BOZEMAN, Mont. — In the climbing community, serious questions are being raised about whether Greg Mortenson climbed six Himalayan peaks, as described in his bestselling book, “Three Cups of Tea.”
Jon Krakauer originally alleged in his online book, “Three Cups of Deceit,” that Mortenson, co-founder of the Central Asia Institute, may have falsely claimed to have climbed those peaks.
According to Mortenson’s book, he made “half a dozen successful Himalayan ascents,” including climbing Annapurna IV and Baruntse, before attempting to climb K2 in 1993.
But Krakauer wrote in the “Endnotes” section of his book that “There is no record in the American Alpine Journal (which meticulously documents all ascents of Annapurna IV, Baruntse and other Himalayan peaks) of Mortenson reaching the summit of, or even attempting, any Himalayan mountain prior to 1993.”
In a July 14 email to the, Chronicle, Phil Powers, executive director of the American Alpine Club, seemed to contradict Krakauer’s statement, writing that “the (journal) only records first ascents or climbs that are similarly ground-breaking so it is easy to imagine Greg making ascents not recorded there.” The, Chronicle published that account in last Sunday’s edition.
But Tuesday, Powers sent another email to the, Chronicle, asking to change his statement.
“While that is the editorial policy of the Journal today, during the years in question, 1989-1992, the editor, H. Adams Carter, attempted to document every known ascent (including guided ascents and illegal ascents) of peaks in the Nepalese Himalaya including Annapurna IV and Baruntse, the peaks Mortenson claimed to have climbed,” Powers wrote. “I am aware of other missing data from these years but the fact that there is no record in the AAJ of Mortenson climbing either of these peaks does raise serious questions.”

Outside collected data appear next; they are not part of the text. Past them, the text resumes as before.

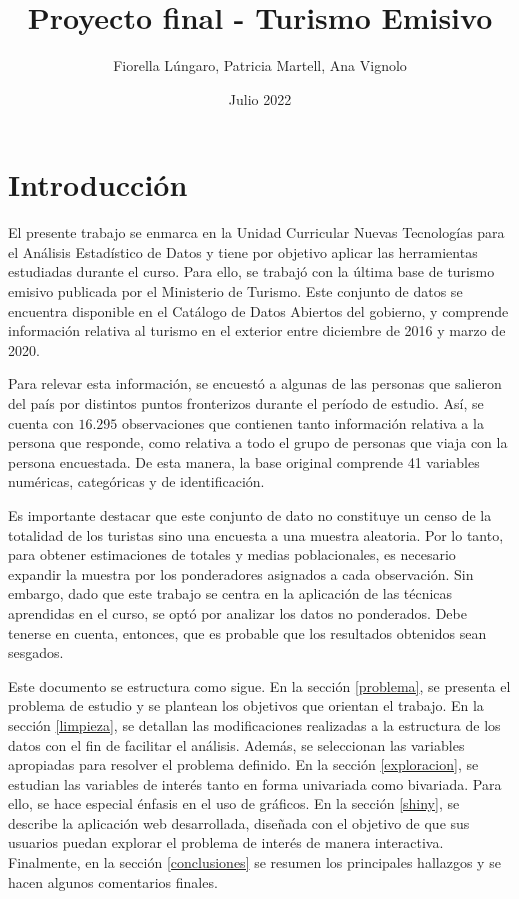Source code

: \documentclass[
]{article}
\title{Proyecto final - Turismo Emisivo}
\author{Fiorella Lúngaro, Patricia Martell, Ana Vignolo}
\date{Julio 2022}
\begin{document}
\maketitle

{
\setcounter{tocdepth}{2}
\tableofcontents
}
\nocite{R} \nocite{GGplot} \nocite{Shiny} \nocite{tidyverse}
\nocite{readxl} \nocite{lubridate} \nocite{forcats} \nocite{ggplot2}
\nocite{here} \nocite{patchwork}

\newpage

\hypertarget{introducciuxf3n}{%
\section{\texorpdfstring{Introducción
\label{introduccion}}{Introducción }}\label{introducciuxf3n}}

El presente trabajo se enmarca en la Unidad Curricular Nuevas
Tecnologías para el Análisis Estadístico de Datos y tiene por objetivo
aplicar las herramientas estudiadas durante el curso. Para ello, se
trabajó con la última base de turismo emisivo publicada por el
Ministerio de Turismo. Este conjunto de datos se encuentra disponible en
el Catálogo de Datos Abiertos del gobierno, y comprende información
relativa al turismo en el exterior entre diciembre de 2016 y marzo de
2020.

Para relevar esta información, se encuestó a algunas de las personas que
salieron del país por distintos puntos fronterizos durante el período de
estudio. Así, se cuenta con \(16.295\) observaciones que contienen tanto
información relativa a la persona que responde, como relativa a todo el
grupo de personas que viaja con la persona encuestada. De esta manera,
la base original comprende 41 variables numéricas, categóricas y de
identificación.

Es importante destacar que este conjunto de dato no constituye un censo
de la totalidad de los turistas sino una encuesta a una muestra
aleatoria. Por lo tanto, para obtener estimaciones de totales y medias
poblacionales, es necesario expandir la muestra por los ponderadores
asignados a cada observación. Sin embargo, dado que este trabajo se
centra en la aplicación de las técnicas aprendidas en el curso, se optó
por analizar los datos no ponderados. Debe tenerse en cuenta, entonces,
que es probable que los resultados obtenidos sean sesgados.

Este documento se estructura como sigue. En la sección \ref{problema},
se presenta el problema de estudio y se plantean los objetivos que
orientan el trabajo. En la sección \ref{limpieza}, se detallan las
modificaciones realizadas a la estructura de los datos con el fin de
facilitar el análisis. Además, se seleccionan las variables apropiadas
para resolver el problema definido. En la sección \ref{exploracion}, se
estudian las variables de interés tanto en forma univariada como
bivariada. Para ello, se hace especial énfasis en el uso de gráficos. En
la sección \ref{shiny}, se describe la aplicación web desarrollada,
diseñada con el objetivo de que sus usuarios puedan explorar el problema
de interés de manera interactiva. Finalmente, en la sección
\ref{conclusiones} se resumen los principales hallazgos y se hacen
algunos comentarios finales.
\end{document}
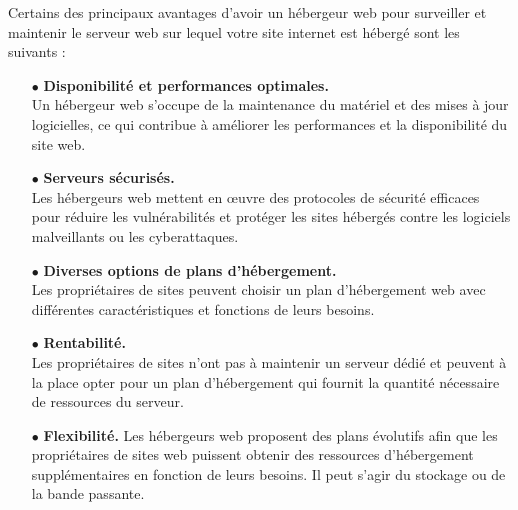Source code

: Certains des principaux avantages d’avoir un hébergeur web pour surveiller et maintenir le serveur web sur lequel votre site internet est hébergé sont les suivants :
\begin{enumerate}
	\item[$\bullet$] \textbf{Disponibilité et performances optimales.\\} Un hébergeur web s’occupe de la maintenance du matériel et des mises à jour logicielles, ce qui contribue à améliorer les performances et la disponibilité du site web.\\
	
 	\item [$\bullet$]\textbf{Serveurs sécurisés.\\} Les hébergeurs web mettent en œuvre des protocoles de sécurité efficaces pour réduire les vulnérabilités et protéger les sites hébergés contre les logiciels malveillants ou les cyberattaques.\\
	\item[$\bullet$] \textbf{Diverses options de plans d’hébergement.\\} Les propriétaires de sites peuvent choisir un plan d’hébergement web avec différentes caractéristiques et fonctions de leurs besoins.\\
	\item[$\bullet$] \textbf{Rentabilité.\\} Les propriétaires de sites n’ont pas à maintenir un serveur dédié et peuvent à la place opter pour un plan d’hébergement qui fournit la quantité nécessaire de ressources du serveur.\\
	\item [$\bullet$]\textbf{Flexibilité.} Les hébergeurs web proposent des plans évolutifs afin que les propriétaires de sites web puissent obtenir des ressources d’hébergement supplémentaires en fonction de leurs besoins. Il peut s’agir du stockage ou de la bande passante.\\
\end{enumerate}
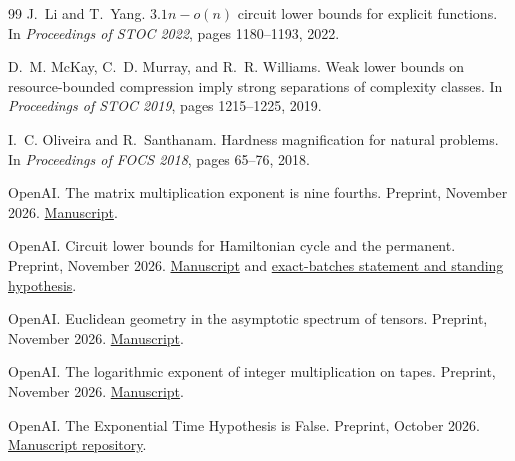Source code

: \documentclass[11pt]{article}
\theoremstyle{definition}
\theoremstyle{remark}
\begin{document}
\begin{thebibliography}{99}
J.~Li and T.~Yang. $3.1n-o(n)$ circuit lower bounds for explicit functions.
In \emph{Proceedings of STOC 2022}, pages 1180--1193, 2022.

D.~M. McKay, C.~D. Murray, and R.~R. Williams. Weak lower bounds on
resource-bounded compression imply strong separations of complexity
classes. In \emph{Proceedings of STOC 2019}, pages 1215--1225, 2019.

I.~C. Oliveira and R.~Santhanam. Hardness magnification for natural
problems. In \emph{Proceedings of FOCS 2018}, pages 65--76, 2018.

OpenAI. The matrix multiplication exponent is nine fourths.
Preprint, November 2026.
\href{https://github.com/openai/math/blob/3344da59991ed94f9ba711217b29c1d760badfa6/preprints/The-matrix-multiplication-exponent-is-nine-fourths-November-24-2026/paper.pdf}{Manuscript}.

OpenAI. Circuit lower bounds for Hamiltonian cycle and the permanent.
Preprint, November 2026.
\href{https://github.com/openai/math/blob/3344da59991ed94f9ba711217b29c1d760badfa6/preprints/Circuit-lower-bounds-for-Hamiltonian-cycle-and-the-permanent-November-24-2026/paper.pdf}{Manuscript}
and \href{https://github.com/openai/math/blob/3344da59991ed94f9ba711217b29c1d760badfa6/preprints/Circuit-lower-bounds-for-Hamiltonian-cycle-and-the-permanent-November-24-2026/build/model.tex}{exact-batches statement and standing hypothesis}.

OpenAI. Euclidean geometry in the asymptotic spectrum of tensors.
Preprint, November 2026.
\href{https://github.com/openai/math/blob/3344da59991ed94f9ba711217b29c1d760badfa6/preprints/Euclidean-geometry-in-the-asymptotic-spectrum-of-tensors-November-24-2026/paper.pdf}{Manuscript}.

OpenAI. The logarithmic exponent of integer multiplication on tapes.
Preprint, November 2026.
\href{https://github.com/openai/math/blob/3344da59991ed94f9ba711217b29c1d760badfa6/preprints/The-logarithmic-exponent-of-integer-multiplication-on-tapes-November-24-2026/paper.pdf}{Manuscript}.

OpenAI. The Exponential Time Hypothesis is False.
Preprint, October 2026.
\href{https://github.com/openai/math/tree/3344da59991ed94f9ba711217b29c1d760badfa6/preprints/The-Exponential-Time-Hypothesis-is-False-October-25-2026}{Manuscript repository}.
\end{thebibliography}
\end{document}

He also noted that Elizabeth Hawley, a meticulous Himalayan historian whose research Carter used to compile the journal, told Outside magazine that it “does not prove he didn’t go to either of these two mountains though it strongly suggests that he did not.”
Powers said he realized he needed to modify his statement after considering Carter’s policies when he was editor.
Anne Beyersdorfer, acting director of CAI, responded to Powers’ statement in an email to the, Chronicle.
“From stories I’ve heard of the situation in Nepal more than 20 years ago, after climbers completed guiding jobs it was not altogether uncommon for them to climb with local Sherpas on area peaks without obtaining a permit as a way to save money,” Beyersdorfer wrote. “So, in regards to Greg’s climbs on lesser peaks in the Nepalese Himalaya, my only response is to restate Elizabeth Hawley’s first premise ‘it does not prove he didn’t go to either of these two mountains …’ and underline that the (American Alpine Journal) acknowledges there could be missing data from those years.”
In an Aug. 18 Outside magazine story, Scott Darnsey, Mortenson’s former climbing partner, responded to a section of Krakauer’s book that said Darsney confirmed “that Mortenson had never been to the Himalaya or Karakoram before going to K2.”
“I must have misspoken, or Krakauer misheard,” Darsney wrote. “I meant the Karakoram, not the Himalaya in general. I am pretty sure that (the 1993 K2 climb) was Greg’s first trip to Pakistan, but he had told me of his past trips to Baruntse and Annapurna IV before, for sure, and at the beginning of the 1993 trip.”